Recovering Commercial Chemicals from Used Tires
Scrap tyres are being turned into valuable oils and green chemicals by a University of Leeds researcher. The process being developed by Paul Williams offers a real alternative, for the first time, to dumping and burying tyres.
With fossil fuels running out, the oil and gas tied up in the millions of waste tyres discarded each year has been targeted as a possible fuel source for decades. Tyres can yield up to 60% of their weight as fuel oil, but the relatively low price of refined crude means it makes little economic sense to use tyre-derived products. Dr Williams believes his process tips the scales towards a greener future for the billions of waste tyres awaiting disposal across the world.

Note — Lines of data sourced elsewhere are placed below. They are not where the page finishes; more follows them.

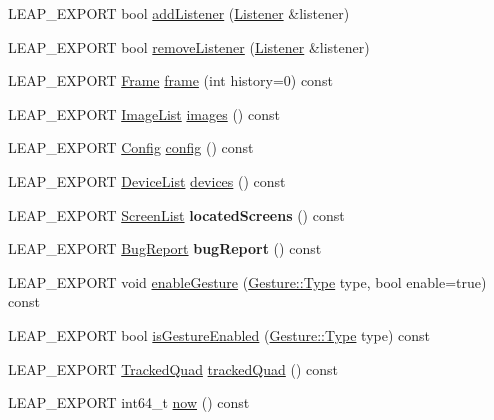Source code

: \begin{DoxyCompactItemize}
\item 
L\+E\+A\+P\+\_\+\+E\+X\+P\+O\+RT bool \hyperlink{class_leap_1_1_controller_a9b6318221593be63a0385748ca66974f}{add\+Listener} (\hyperlink{class_leap_1_1_listener}{Listener} \&listener)
\item 
L\+E\+A\+P\+\_\+\+E\+X\+P\+O\+RT bool \hyperlink{class_leap_1_1_controller_a1a48d46f317f0368cc8f7b0ebfd77728}{remove\+Listener} (\hyperlink{class_leap_1_1_listener}{Listener} \&listener)
\item 
L\+E\+A\+P\+\_\+\+E\+X\+P\+O\+RT \hyperlink{class_leap_1_1_frame}{Frame} \hyperlink{class_leap_1_1_controller_acb45e24fc2583045212f2cfec613f5b0}{frame} (int history=0) const
\item 
L\+E\+A\+P\+\_\+\+E\+X\+P\+O\+RT \hyperlink{class_leap_1_1_image_list}{Image\+List} \hyperlink{class_leap_1_1_controller_ac6fe10acc42b6c830e26fb8fbb88b895}{images} () const
\item 
L\+E\+A\+P\+\_\+\+E\+X\+P\+O\+RT \hyperlink{class_leap_1_1_config}{Config} \hyperlink{class_leap_1_1_controller_ac042539e24f69b873662aa4e4d8ebcfe}{config} () const
\item 
L\+E\+A\+P\+\_\+\+E\+X\+P\+O\+RT \hyperlink{class_leap_1_1_device_list}{Device\+List} \hyperlink{class_leap_1_1_controller_ad3b6ea558fb39cb32c20c3fd44dc5da1}{devices} () const
\item 
\mbox{\label{class_leap_1_1_controller_afb09104303840e59debbc7f9d67157d8}} 
L\+E\+A\+P\+\_\+\+E\+X\+P\+O\+RT \hyperlink{class_leap_1_1_screen_list}{Screen\+List} {\bfseries located\+Screens} () const
\item 
\mbox{\label{class_leap_1_1_controller_a88a64d00b0262489be44781e7620d33b}} 
L\+E\+A\+P\+\_\+\+E\+X\+P\+O\+RT \hyperlink{class_leap_1_1_bug_report}{Bug\+Report} {\bfseries bug\+Report} () const
\item 
L\+E\+A\+P\+\_\+\+E\+X\+P\+O\+RT void \hyperlink{class_leap_1_1_controller_a3e7ee0e1418e1cee5274274d50f3a998}{enable\+Gesture} (\hyperlink{class_leap_1_1_gesture_a6fa6dd4f28c502f0d55abc6b71c6f9b1}{Gesture\+::\+Type} type, bool enable=true) const
\item 
L\+E\+A\+P\+\_\+\+E\+X\+P\+O\+RT bool \hyperlink{class_leap_1_1_controller_ada988c262060d8b3beba2d6d995ed345}{is\+Gesture\+Enabled} (\hyperlink{class_leap_1_1_gesture_a6fa6dd4f28c502f0d55abc6b71c6f9b1}{Gesture\+::\+Type} type) const
\item 
L\+E\+A\+P\+\_\+\+E\+X\+P\+O\+RT \hyperlink{class_leap_1_1_tracked_quad}{Tracked\+Quad} \hyperlink{class_leap_1_1_controller_a2ca6b445093ec79dedc767111bd00a74}{tracked\+Quad} () const
\item 
L\+E\+A\+P\+\_\+\+E\+X\+P\+O\+RT int64\+\_\+t \hyperlink{class_leap_1_1_controller_a2ffddad8225cfb99452d3f62ae3f7e77}{now} () const
\end{DoxyCompactItemize}
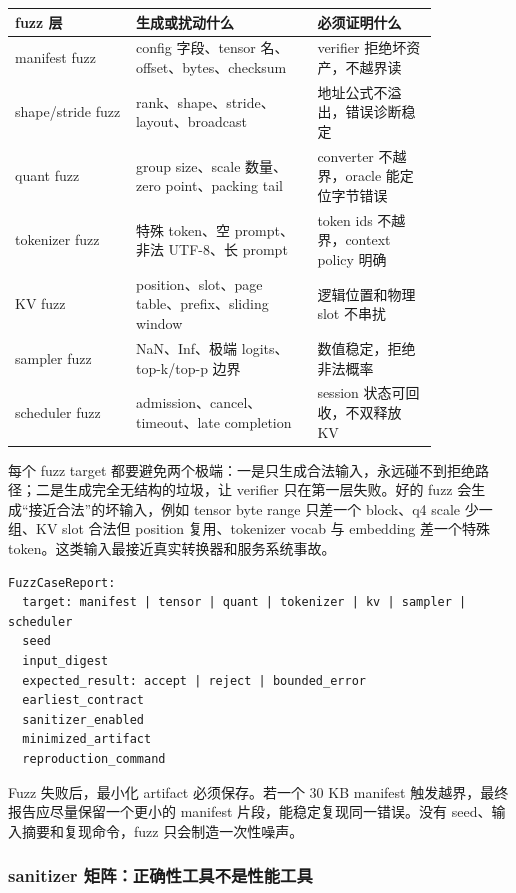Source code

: \begin{center}
\small
\begin{tabular}{p{0.24\linewidth}p{0.36\linewidth}p{0.24\linewidth}}
\toprule
fuzz 层 & 生成或扰动什么 & 必须证明什么 \\
\midrule
manifest fuzz & config 字段、tensor 名、offset、bytes、checksum & verifier 拒绝坏资产，不越界读 \\
shape/stride fuzz & rank、shape、stride、layout、broadcast & 地址公式不溢出，错误诊断稳定 \\
quant fuzz & group size、scale 数量、zero point、packing tail & converter 不越界，oracle 能定位字节错误 \\
tokenizer fuzz & 特殊 token、空 prompt、非法 UTF-8、长 prompt & token ids 不越界，context policy 明确 \\
KV fuzz & position、slot、page table、prefix、sliding window & 逻辑位置和物理 slot 不串扰 \\
sampler fuzz & NaN、Inf、极端 logits、top-k/top-p 边界 & 数值稳定，拒绝非法概率 \\
scheduler fuzz & admission、cancel、timeout、late completion & session 状态可回收，不双释放 KV \\
\bottomrule
\end{tabular}
\end{center}

每个 fuzz target 都要避免两个极端：一是只生成合法输入，永远碰不到拒绝路径；二是生成完全无结构的垃圾，让 verifier 只在第一层失败。好的 fuzz 会生成“接近合法”的坏输入，例如 tensor byte range 只差一个 block、q4 scale 少一组、KV slot 合法但 position 复用、tokenizer vocab 与 embedding 差一个特殊 token。这类输入最接近真实转换器和服务系统事故。

\begin{lstlisting}[numbers=none,caption={fuzz target 的报告字段}]
FuzzCaseReport:
  target: manifest | tensor | quant | tokenizer | kv | sampler | scheduler
  seed
  input_digest
  expected_result: accept | reject | bounded_error
  earliest_contract
  sanitizer_enabled
  minimized_artifact
  reproduction_command
\end{lstlisting}

Fuzz 失败后，最小化 artifact 必须保存。若一个 30 KB manifest 触发越界，最终报告应尽量保留一个更小的 manifest 片段，能稳定复现同一错误。没有 seed、输入摘要和复现命令，fuzz 只会制造一次性噪声。

\subsubsection{sanitizer 矩阵：正确性工具不是性能工具}

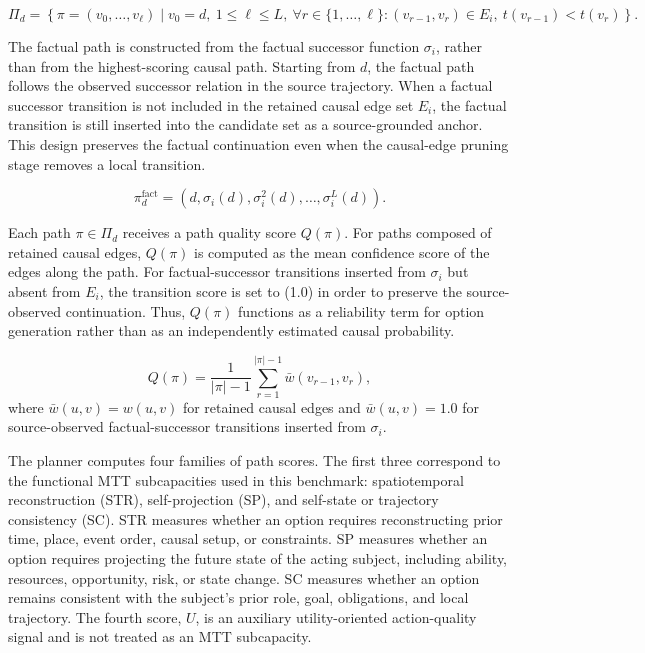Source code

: \documentclass[pdflatex,sn-mathphys-num]{sn-jnl}%
\theoremstyle{thmstyleone}%
\theoremstyle{thmstyletwo}%
\theoremstyle{thmstylethree}%
\begin{document}
\begin{equation}
\Pi_d=\left\{\pi=(v_0,\ldots,v_\ell)\mid v_0=d,\ 1\le \ell\le L,\ \forall r\in\{1,\ldots,\ell\}:(v_{r-1},v_r)\in E_i,\ t(v_{r-1})<t(v_r)\right\}.
\end{equation}

The factual path is constructed from the factual successor function $\sigma_i$, rather than from the highest-scoring causal path. Starting from $d$, the factual path follows the observed successor relation in the source trajectory. When a factual successor transition is not included in the retained causal edge set $E_i$, the factual transition is still inserted into the candidate set as a source-grounded anchor. This design preserves the factual continuation even when the causal-edge pruning stage removes a local transition.

\begin{equation}
\pi_d^{\mathrm{fact}}=(d,\sigma_i(d),\sigma_i^2(d),\ldots,\sigma_i^{L}(d)).
\end{equation}

Each path $\pi\in\Pi_d$ receives a path quality score $Q(\pi)$. For paths composed of retained causal edges, $Q(\pi)$ is computed as the mean confidence score of the edges along the path. For factual-successor transitions inserted from $\sigma_i$ but absent from $E_i$, the transition score is set to (1.0) in order to preserve the source-observed continuation. Thus, $Q(\pi)$ functions as a reliability term for option generation rather than as an independently estimated causal probability.

\begin{equation}
Q(\pi)=\frac{1}{|\pi|-1}\sum_{r=1}^{|\pi|-1} \bar{w}(v_{r-1},v_r),
\end{equation}
where $\bar{w}(u,v)=w(u,v)$ for retained causal edges and $\bar{w}(u,v)=1.0$ for source-observed factual-successor transitions inserted from $\sigma_i$.

The planner computes four families of path scores. The first three correspond to the functional MTT subcapacities used in this benchmark: spatiotemporal reconstruction (STR), self-projection (SP), and self-state or trajectory consistency (SC). STR measures whether an option requires reconstructing prior time, place, event order, causal setup, or constraints. SP measures whether an option requires projecting the future state of the acting subject, including ability, resources, opportunity, risk, or state change. SC measures whether an option remains consistent with the subject's prior role, goal, obligations, and local trajectory. The fourth score, $U$, is an auxiliary utility-oriented action-quality signal and is not treated as an MTT subcapacity.
\end{document}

Dr Williams, in the fuel and energy department, has improved on a basic, and largely ignored, technique called 'pyrolysis' to turn scrap tyres into a mixture of valuable chemicals, oils, gases, carbon and steel cord. Tyres break down in this way when they are heated without oxygen.
"Pyrolysis has been around for years," said Dr Williams. "But it hasn't really taken off as there is no commercial interest in the derived products. We have refined the process to produce mixtures of oils and chemicals that have a real commercial value.
"We can recover 20% of the price of a tyre - perhaps £8 -from what is regarded as a waste product, and one that is expensive to dispose of responsibly."
Much of this value comes from a chemical called limonene - a versatile substance that industry cannot get enough of. It can be turned into solvents, resins, fragrances and is even used as a straight, green swap for ozone-destroying CFCs. Dr Williams believes the process will be commercially available within a few years.